Excerpted data>
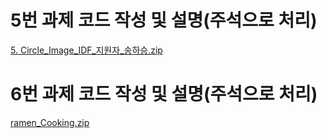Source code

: # 5번 과제 코드 작성 및 설명(주석으로 처리)

[5. Circle_Image_IDF_지원자_송하승.zip](https://github.com/Haseung-Song/5.-Circle_Image_IDF_-_-/files/10127429/5.Circle_Image_IDF_._.zip)

# 6번 과제 코드 작성 및 설명(주석으로 처리)

[ramen_Cooking.zip](https://github.com/Haseung-Song/Assignment_5_TO_6/files/10136827/ramen_Cooking.zip)
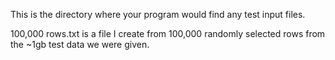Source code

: This is the directory where your program would find any test input files.

100,000 rows.txt is a file I create from 100,000 randomly selected rows from the ~1gb test data we were given.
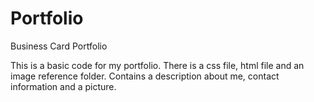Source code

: # Portfolio
Business Card Portfolio

This is a basic code for my portfolio. There is a css file, html file and an image reference folder. Contains a description about me, contact information and a picture.
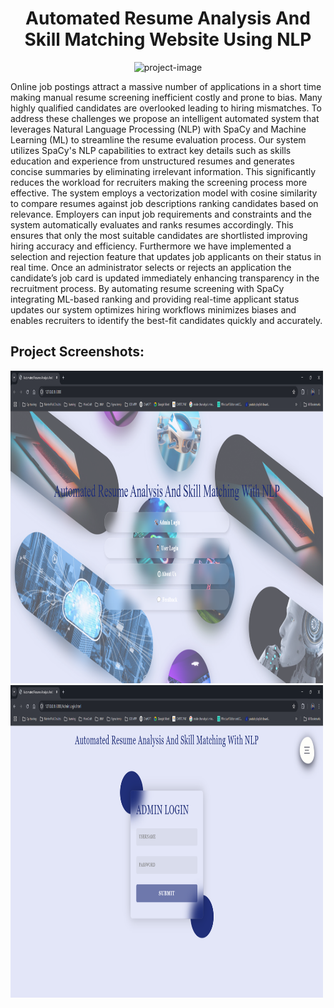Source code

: <h1 align="center" id="title">Automated Resume Analysis And Skill Matching Website Using NLP</h1>

<p align="center"><img src="https://socialify.git.ci/vvenkatasaianand/Automated_Resume_Analysis_And_Skill_Matching_Website_using_NLP/image?custom_description=Django+Application&amp;description=1&amp;font=Bitter&amp;language=1&amp;name=1&amp;pattern=Transparent&amp;theme=Auto" alt="project-image"></p>

<p id="description">Online job postings attract a massive number of applications in a short time making manual resume screening inefficient costly and prone to bias. Many highly qualified candidates are overlooked leading to hiring mismatches. To address these challenges we propose an intelligent automated system that leverages Natural Language Processing (NLP) with SpaCy and Machine Learning (ML) to streamline the resume evaluation process. Our system utilizes SpaCy's NLP capabilities to extract key details such as skills education and experience from unstructured resumes and generates concise summaries by eliminating irrelevant information. This significantly reduces the workload for recruiters making the screening process more effective. The system employs a vectorization model with cosine similarity to compare resumes against job descriptions ranking candidates based on relevance. Employers can input job requirements and constraints and the system automatically evaluates and ranks resumes accordingly. This ensures that only the most suitable candidates are shortlisted improving hiring accuracy and efficiency. Furthermore we have implemented a selection and rejection feature that updates job applicants on their status in real time. Once an administrator selects or rejects an application the candidate’s job card is updated immediately enhancing transparency in the recruitment process. By automating resume screening with SpaCy integrating ML-based ranking and providing real-time applicant status updates our system optimizes hiring workflows minimizes biases and enables recruiters to identify the best-fit candidates quickly and accurately.</p>

<h2>Project Screenshots:</h2>

<img src="https://github.com/vvenkatasaianand/Automated_Resume_Analysis_And_Skill_Matching_Website_using_NLP/blob/main/Documentations/Screens/Main%20Screens/1.Home%20Screen.png" alt="project-screenshot" width="500" height="500/">

<img src="Documentations/Screens/Main Screens/2.Admin Login.png" alt="project-screenshot" width="500" height="500/">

Work item> Without including any pictures, repeat the records above exactly.

Output>
Source code

: # 5번 과제 코드 작성 및 설명(주석으로 처리)

[5. Circle_Image_IDF_지원자_송하승.zip](https://github.com/Haseung-Song/5.-Circle_Image_IDF_-_-/files/10127429/5.Circle_Image_IDF_._.zip)

# 6번 과제 코드 작성 및 설명(주석으로 처리)

[ramen_Cooking.zip](https://github.com/Haseung-Song/Assignment_5_TO_6/files/10136827/ramen_Cooking.zip)
Source code

: This is the directory where your program would find any test input files.

100,000 rows.txt is a file I create from 100,000 randomly selected rows from the ~1gb test data we were given.
Source code

: # Portfolio
Business Card Portfolio

This is a basic code for my portfolio. There is a css file, html file and an image reference folder. Contains a description about me, contact information and a picture.
Source code

: <h1 align="center" id="title">Automated Resume Analysis And Skill Matching Website Using NLP</h1>

<p align="center"><img src="https://socialify.git.ci/vvenkatasaianand/Automated_Resume_Analysis_And_Skill_Matching_Website_using_NLP/image?custom_description=Django+Application&amp;description=1&amp;font=Bitter&amp;language=1&amp;name=1&amp;pattern=Transparent&amp;theme=Auto" alt="project-image"></p>

<p id="description">Online job postings attract a massive number of applications in a short time making manual resume screening inefficient costly and prone to bias. Many highly qualified candidates are overlooked leading to hiring mismatches. To address these challenges we propose an intelligent automated system that leverages Natural Language Processing (NLP) with SpaCy and Machine Learning (ML) to streamline the resume evaluation process. Our system utilizes SpaCy's NLP capabilities to extract key details such as skills education and experience from unstructured resumes and generates concise summaries by eliminating irrelevant information. This significantly reduces the workload for recruiters making the screening process more effective. The system employs a vectorization model with cosine similarity to compare resumes against job descriptions ranking candidates based on relevance. Employers can input job requirements and constraints and the system automatically evaluates and ranks resumes accordingly. This ensures that only the most suitable candidates are shortlisted improving hiring accuracy and efficiency. Furthermore we have implemented a selection and rejection feature that updates job applicants on their status in real time. Once an administrator selects or rejects an application the candidate’s job card is updated immediately enhancing transparency in the recruitment process. By automating resume screening with SpaCy integrating ML-based ranking and providing real-time applicant status updates our system optimizes hiring workflows minimizes biases and enables recruiters to identify the best-fit candidates quickly and accurately.</p>

<h2>Project Screenshots:</h2>

<img src="https://github.com/vvenkatasaianand/Automated_Resume_Analysis_And_Skill_Matching_Website_using_NLP/blob/main/Documentations/Screens/Main%20Screens/1.Home%20Screen.png" alt="project-screenshot" width="500" height="500/">

<img src="Documentations/Screens/Main Screens/2.Admin Login.png" alt="project-screenshot" width="500" height="500/">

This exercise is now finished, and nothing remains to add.